Proof-of-concept achieves a 2x Speed-up on Biggest Runs for Parallel Mesh Adaptation Code

Tuesday, August 24, 2021

ParMmg is an open-source software developed at INRIA for parallel mesh adaptation of 3D volume meshes. The parallel mesh adaptation algorithm is based on iterative remeshing and repartitioning of the distributed mesh. It uses the Mmg software to perform the sequential remeshing steps. The application is written in C and C++ and parallelized with MPI. We used a weak scale input from 2 to 256 MPI ranks for the analysis.

During the initial analysis of the application, we applied the POP methodology and detected two significant inefficiency sources: load balance and instruction scalability. The load imbalance was caused due to an uneven distribution of computation between MPI processes. Regarding the instruction scalability, the problem was localized in the communication phase of the iterations, which had a loop that escalated quadratically with the number of MPI ranks.
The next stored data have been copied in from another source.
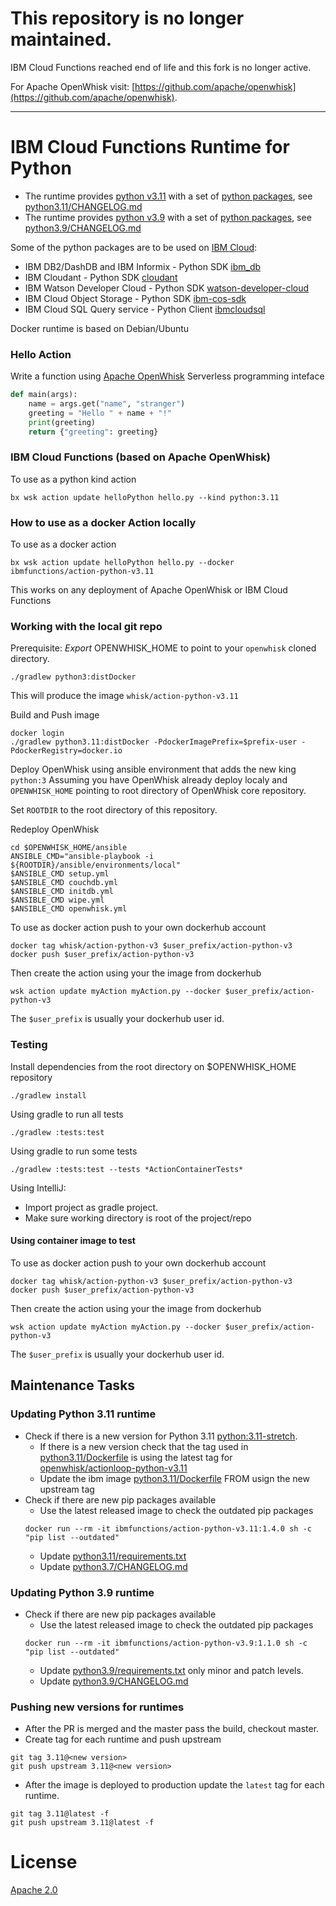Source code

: # This repository is no longer maintained.
IBM Cloud Functions reached end of life and this fork is no longer active.

For Apache OpenWhisk visit: [https://github.com/apache/openwhisk](https://github.com/apache/openwhisk).


----


# IBM Cloud Functions Runtime for Python

- The runtime provides [python v3.11](python3.11/) with a set of [python packages](python3.11/requirements.txt), see [python3.11/CHANGELOG.md](python3.11/CHANGELOG.md)
- The runtime provides [python v3.9](python3.9/) with a set of [python packages](python3.9/requirements.txt), see [python3.9/CHANGELOG.md](python3.9/CHANGELOG.md)

Some of the python packages are to be used on [IBM Cloud](https://cloud.ibm.com):
- IBM DB2/DashDB and IBM Informix - Python SDK [ibm_db](https://pypi.python.org/pypi/ibm_db)
- IBM Cloudant - Python SDK [cloudant](https://pypi.python.org/pypi/cloudant)
- IBM Watson Developer Cloud - Python SDK [watson-developer-cloud](https://pypi.python.org/pypi/watson-developer-cloud)
- IBM Cloud Object Storage - Python SDK [ibm-cos-sdk](https://pypi.python.org/pypi/ibm-cos-sdk)
- IBM Cloud SQL Query service - Python Client [ibmcloudsql](https://pypi.org/project/ibmcloudsql/)

Docker runtime is based on Debian/Ubuntu

### Hello Action
Write a function using [Apache OpenWhisk](https://apache.openwhisk.org) Serverless programming inteface
```python
def main(args):
    name = args.get("name", "stranger")
    greeting = "Hello " + name + "!"
    print(greeting)
    return {"greeting": greeting}
```

### IBM Cloud Functions (based on Apache OpenWhisk)
To use as a python kind action
```
bx wsk action update helloPython hello.py --kind python:3.11
```

### How to use as a docker Action locally
To use as a docker action
```
bx wsk action update helloPython hello.py --docker ibmfunctions/action-python-v3.11
```
This works on any deployment of Apache OpenWhisk or IBM Cloud Functions



### Working with the local git repo
Prerequisite: *Export* OPENWHISK_HOME to point to your `openwhisk` cloned directory.

```
./gradlew python3:distDocker
```
This will produce the image `whisk/action-python-v3.11`

Build and Push image
```
docker login
./gradlew python3.11:distDocker -PdockerImagePrefix=$prefix-user -PdockerRegistry=docker.io
```

Deploy OpenWhisk using ansible environment that adds the new king `python:3`
Assuming you have OpenWhisk already deploy localy and `OPENWHISK_HOME` pointing to root directory of OpenWhisk core repository.

Set `ROOTDIR` to the root directory of this repository.

Redeploy OpenWhisk
```
cd $OPENWHISK_HOME/ansible
ANSIBLE_CMD="ansible-playbook -i ${ROOTDIR}/ansible/environments/local"
$ANSIBLE_CMD setup.yml
$ANSIBLE_CMD couchdb.yml
$ANSIBLE_CMD initdb.yml
$ANSIBLE_CMD wipe.yml
$ANSIBLE_CMD openwhisk.yml
```

To use as docker action push to your own dockerhub account
```
docker tag whisk/action-python-v3 $user_prefix/action-python-v3
docker push $user_prefix/action-python-v3
```
Then create the action using your the image from dockerhub
```
wsk action update myAction myAction.py --docker $user_prefix/action-python-v3
```
The `$user_prefix` is usually your dockerhub user id.


### Testing
Install dependencies from the root directory on $OPENWHISK_HOME repository
```
./gradlew install
```

Using gradle to run all tests
```
./gradlew :tests:test
```
Using gradle to run some tests
```
./gradlew :tests:test --tests *ActionContainerTests*
```
Using IntelliJ:
- Import project as gradle project.
- Make sure working directory is root of the project/repo


#### Using container image to test
To use as docker action push to your own dockerhub account
```
docker tag whisk/action-python-v3 $user_prefix/action-python-v3
docker push $user_prefix/action-python-v3
```
Then create the action using your the image from dockerhub
```
wsk action update myAction myAction.py --docker $user_prefix/action-python-v3
```
The `$user_prefix` is usually your dockerhub user id.


## Maintenance Tasks

### Updating Python 3.11 runtime
- Check if there is a new version for Python 3.11 [python:3.11-stretch](https://hub.docker.com/_/python/).
  - If there is a new version check that the tag used in [python3.11/Dockerfile](python3.11/Dockerfile) is using the latest tag for [openwhisk/actionloop-python-v3.11](https://hub.docker.com/r/openwhisk/actionloop-python-v3.11/tags)
  - Update the ibm image [python3.11/Dockerfile](python3.11/Dockerfile) FROM usign the new upstream tag
- Check if there are new pip packages available
  - Use the latest released image to check the outdated pip packages
  ```
  docker run --rm -it ibmfunctions/action-python-v3.11:1.4.0 sh -c "pip list --outdated"
  ```
  - Update [python3.11/requirements.txt](python3.11/requirements.txt)
  - Update [python3.7/CHANGELOG.md](python3.7/CHANGELOG.md)

### Updating Python 3.9 runtime
- Check if there are new pip packages available
  - Use the latest released image to check the outdated pip packages
  ```
  docker run --rm -it ibmfunctions/action-python-v3.9:1.1.0 sh -c "pip list --outdated"
  ```
  - Update [python3.9/requirements.txt](python3.9/requirements.txt) only minor and patch levels.
  - Update [python3.9/CHANGELOG.md](python3.9/CHANGELOG.md)

### Pushing new versions for runtimes
- After the PR is merged and the master pass the build, checkout master.
- Create tag for each runtime and push upstream
```
git tag 3.11@<new version>
git push upstream 3.11@<new version>
```
- After the image is deployed to production update the `latest` tag for each runtime.
```
git tag 3.11@latest -f
git push upstream 3.11@latest -f
```


# License
[Apache 2.0](LICENSE.txt)
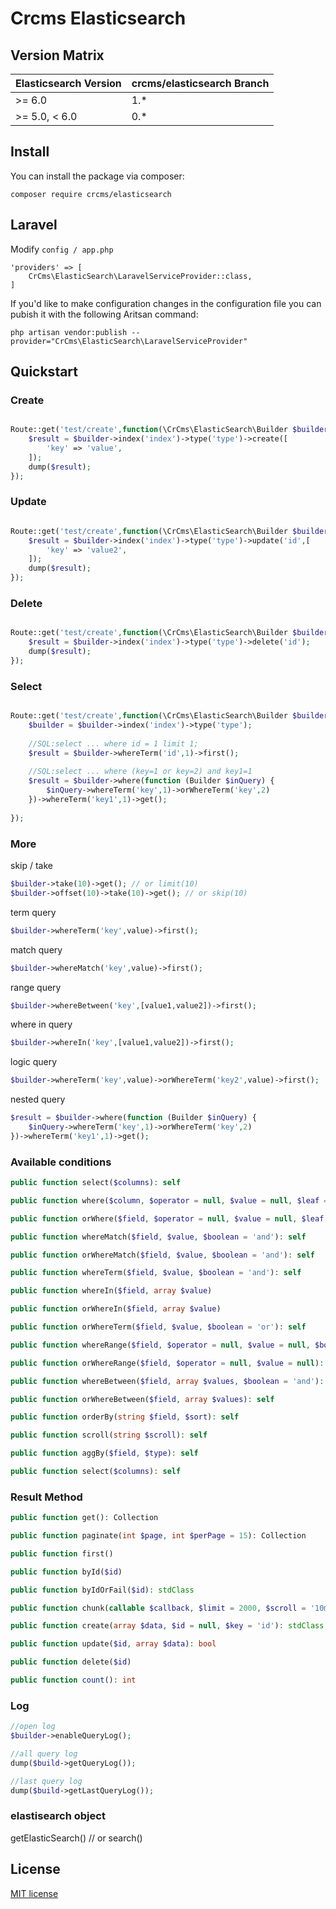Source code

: # Crcms Elasticsearch

## Version Matrix

| Elasticsearch Version | crcms/elasticsearch Branch |
| --------------------- | ------------------------ |
| >= 6.0                | 1.*                      |
| >= 5.0, < 6.0         | 0.*                      |

## Install

You can install the package via composer:

```
composer require crcms/elasticsearch
```

## Laravel

Modify ``config / app.php``

```
'providers' => [
    CrCms\ElasticSearch\LaravelServiceProvider::class,
]

```

If you'd like to make configuration changes in the configuration file you can pubish it with the following Aritsan command:
```
php artisan vendor:publish --provider="CrCms\ElasticSearch\LaravelServiceProvider"
```



## Quickstart

### Create

```php

Route::get('test/create',function(\CrCms\ElasticSearch\Builder $builder){
    $result = $builder->index('index')->type('type')->create([
		'key' => 'value',
    ]);
    dump($result);
});

```

### Update

```php

Route::get('test/create',function(\CrCms\ElasticSearch\Builder $builder){
    $result = $builder->index('index')->type('type')->update('id',[
		'key' => 'value2',
    ]);
    dump($result);
});

```

### Delete

```php

Route::get('test/create',function(\CrCms\ElasticSearch\Builder $builder){
    $result = $builder->index('index')->type('type')->delete('id');
    dump($result);
});

```

### Select

```php

Route::get('test/create',function(\CrCms\ElasticSearch\Builder $builder){
    $builder = $builder->index('index')->type('type');
	
	//SQL:select ... where id = 1 limit 1;
	$result = $builder->whereTerm('id',1)->first();
	
	//SQL:select ... where (key=1 or key=2) and key1=1
	$result = $builder->where(function (Builder $inQuery) {
		$inQuery->whereTerm('key',1)->orWhereTerm('key',2)
	})->whereTerm('key1',1)->get();
	
});

```

### More

skip / take
```php
$builder->take(10)->get(); // or limit(10)
$builder->offset(10)->take(10)->get(); // or skip(10)
```

term query
```php
$builder->whereTerm('key',value)->first();
```

match query
```php
$builder->whereMatch('key',value)->first();
```

range query
```php
$builder->whereBetween('key',[value1,value2])->first();
```

where in query
```php
$builder->whereIn('key',[value1,value2])->first();
```

logic query
```php
$builder->whereTerm('key',value)->orWhereTerm('key2',value)->first();
```

nested query
```php
$result = $builder->where(function (Builder $inQuery) {
    $inQuery->whereTerm('key',1)->orWhereTerm('key',2)
})->whereTerm('key1',1)->get();
```

### Available conditions

```php
public function select($columns): self
```

```php
public function where($column, $operator = null, $value = null, $leaf = 'term', $boolean = 'and'): self
```


```php
public function orWhere($field, $operator = null, $value = null, $leaf = 'term'): self
```

```php
public function whereMatch($field, $value, $boolean = 'and'): self
```

```php
public function orWhereMatch($field, $value, $boolean = 'and'): self
```

```php
public function whereTerm($field, $value, $boolean = 'and'): self
```

```php
public function whereIn($field, array $value)
```

```php
public function orWhereIn($field, array $value)
```

```php
public function orWhereTerm($field, $value, $boolean = 'or'): self
```

```php
public function whereRange($field, $operator = null, $value = null, $boolean = 'and'): self
```

```php
public function orWhereRange($field, $operator = null, $value = null): self
```

```php
public function whereBetween($field, array $values, $boolean = 'and'): self
```

```php
public function orWhereBetween($field, array $values): self
```

```php
public function orderBy(string $field, $sort): self
```

```php
public function scroll(string $scroll): self
```

```php
public function aggBy($field, $type): self
```

```php
public function select($columns): self
```

### Result Method
```php
public function get(): Collection
```

```php
public function paginate(int $page, int $perPage = 15): Collection
```

```php
public function first()
```

```php
public function byId($id)
```

```php
public function byIdOrFail($id): stdClass
```

```php
public function chunk(callable $callback, $limit = 2000, $scroll = '10m')
```

```php
public function create(array $data, $id = null, $key = 'id'): stdClass
```

```php
public function update($id, array $data): bool
```

```php
public function delete($id)
```

```php
public function count(): int
```

### Log

```php
//open log
$builder->enableQueryLog();

//all query log
dump($build->getQueryLog());

//last query log
dump($build->getLastQueryLog());
```

### elastisearch object
getElasticSearch() // or search()





## License
[MIT license](https://opensource.org/licenses/MIT)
Our suggestions to address these issues are, on the one hand, to implement the communication phase avoiding a quadratic number of iterations. On the other hand, we propose a proof-of-concept to address the load imbalance problem by using the DLB library.

With the suggestions of the first analysis, the developers were able to change the MPI communication pattern to a more efficient one. Figure 1 shows the performance improvement of these changes compared to the initial version of the code. We can see how the new code is slightly worse when using a low number of MPI ranks, but it achieves a 1.76x speedup with 256 MPI ranks.

Fig. 1. ParMng scaling of Initial (red) and Improved (blue) version.

Starting from that improved version, we addressed the load balance problem in a Proof of Concept (PoC) using the Dynamic Load Balance (DLB) library. For that purpose, we had to implement a shared memory parallelization of the imbalanced region since it’s a requirement for DLB. As the program wasn’t parallelized at that level yet, we decided to do it with the OmpSs programming model since it is the more stable and efficient model to work with DLB in the current version.

First, we did some code refactoring to make all the iterations independent and make the code compliant to the OmpSs model since it doesn’t allow certain statements inside a task (e.g., break and return). After that, we parallelized the loop using a task construct with the appropriate data sharing and defining a priority to execute bigger tasks as soon as possible. Finally, as DLB was intercepting all the MPI calls, but we just needed it to act at one point, we used a routine from the API called DLB_Barrier to use DLB only there and avoid further overhead. Figure 2 shows all the relevant changes introduced to the code.

Fig. 2. OmpSs taskification.

The final performance results are displayed in Figure 3. Compared to the initial version, the final version achieves a speedup of 2.02x with 256 MPI ranks and 1.15x compared to the Improved version.

Fig. 3. ParMng scaling of Initial (red), Improved (blue) and final OmpSs tasks+DLB (green) version.

This work, including three kinds of POP services (Performance Assessment, Follow up, and Proof-of-concept), shows how we improved the performance of a production HPC application addressing its load imbalance and instruction scalability and allowing it to run 2x faster.

-- Joel Criado (BSC)